Friday, February 6, 2009

I Need a Moment and I Intend To Take it and Share It

I have a handfulof people that I will be happy to grow up with and grow old with,they are the ones that I take a moment with. Primarily myself.
In so many ways I am painfully aware that I am still growing up...so much that I didn't know when I should have known, I was so busy surviving my life that I didn't learn it. I am learning so much today, growing up. Growing old just sounds comforting to me, hopeful, like somehow I will feel more comfortable in my space. I am quite sure there will be some uncomfortable moments, but the set moments will pull me through. Set moments?
Moments I set to think about and settle with what is going on, sometimes alone often with people I love. I have a set moment every Thursday night with my sweet Lauras (two of them). In God's true fashion they are nothing like me, but ohhhh, the sweet time we spend making since of it all.
Another set time I have is Sunday morning church, time to think about what is and has been in my life to put a frame around, with the promise to be nice to myself and leave it in that particular frame and back ground for a few days at a time, until I deal with it. I collect my children and get so many hugs and then.....I have hope.The friend I am most excited to grow old with is my sweet Donnie. He is amazing, and today in so many ways I am who I was created to be because of the way he loves me....that is important you know? The way we are loved, he loves me for the pain of it all and he brings out the joy when I can't find it. He reminds me of the mire and muck that was and helps me see the beauty today...he also knows the depth of my heart and lets me go there when I need to for a moment to frame it all up and breath.
I get moments with old friends, friends that have known me since I was a teen or younger, they see my my face in a way like most can't....I like my moments with them, they are mixed with a strange laughter and deep edge that reminds me we survived it all.
Finally, my moments with the ones who appreciate me, my family, my aunts, my grandparents, they know me, really get me and for me that is the best medicine for an aching heart.
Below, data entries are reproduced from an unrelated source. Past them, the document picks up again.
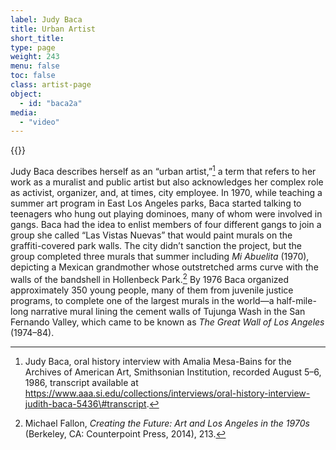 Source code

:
 ```yaml
---
label: Judy Baca
title: Urban Artist
short_title:
type: page
weight: 243
menu: false
toc: false
class: artist-page
object:
  - id: "baca2a"
media:
  - "video"
---
```

{{<q-figure id="baca2a">}}

Judy Baca describes herself as an “urban artist,”[^1] a term that refers to her work as a muralist and public artist but also acknowledges her complex role as activist, organizer, and, at times, city employee. In 1970, while teaching a summer art program in East Los Angeles parks, Baca started talking to teenagers who hung out playing dominoes, many of whom were involved in gangs. Baca had the idea to enlist members of four different gangs to join a group she called “Las Vistas Nuevas” that would paint murals on the graffiti-covered park walls. The city didn’t sanction the project, but the group completed three murals that summer including *Mi Abuelita* (1970), depicting a Mexican grandmother whose outstretched arms curve with the walls of the bandshell in Hollenbeck Park.[^2] By 1976 Baca organized approximately 350 young people, many of them from juvenile justice programs, to complete one of the largest murals in the world—a half-mile-long narrative mural lining the cement walls of Tujunga Wash in the San Fernando Valley, which came to be known as *The Great Wall of Los Angeles* (1974–84).

[^1]: Judy Baca, oral history interview with Amalia Mesa-Bains for the Archives of American Art, Smithsonian Institution, recorded August 5–6, 1986, transcript available at https://www.aaa.si.edu/collections/interviews/oral-history-interview-judith-baca-5436\#transcript.

[^2]: Michael Fallon, *Creating the Future: Art and Los Angeles in the 1970s* (Berkeley, CA: Counterpoint Press, 2014), 213.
Sitting quietly in a room full of people you don't have to explain anything to, with peace even in the chaos of the storm.
These are the ways I take moments these crazy days of my story of a family with one man, one woman, 6 kids, a grandmother, 2 cats, one dog and multiplying fish.
I am going to take a moment.

2 comments:

J-Mom said...

Love ya girl1

J-Mom said...

That was supposed to be an exclamation point!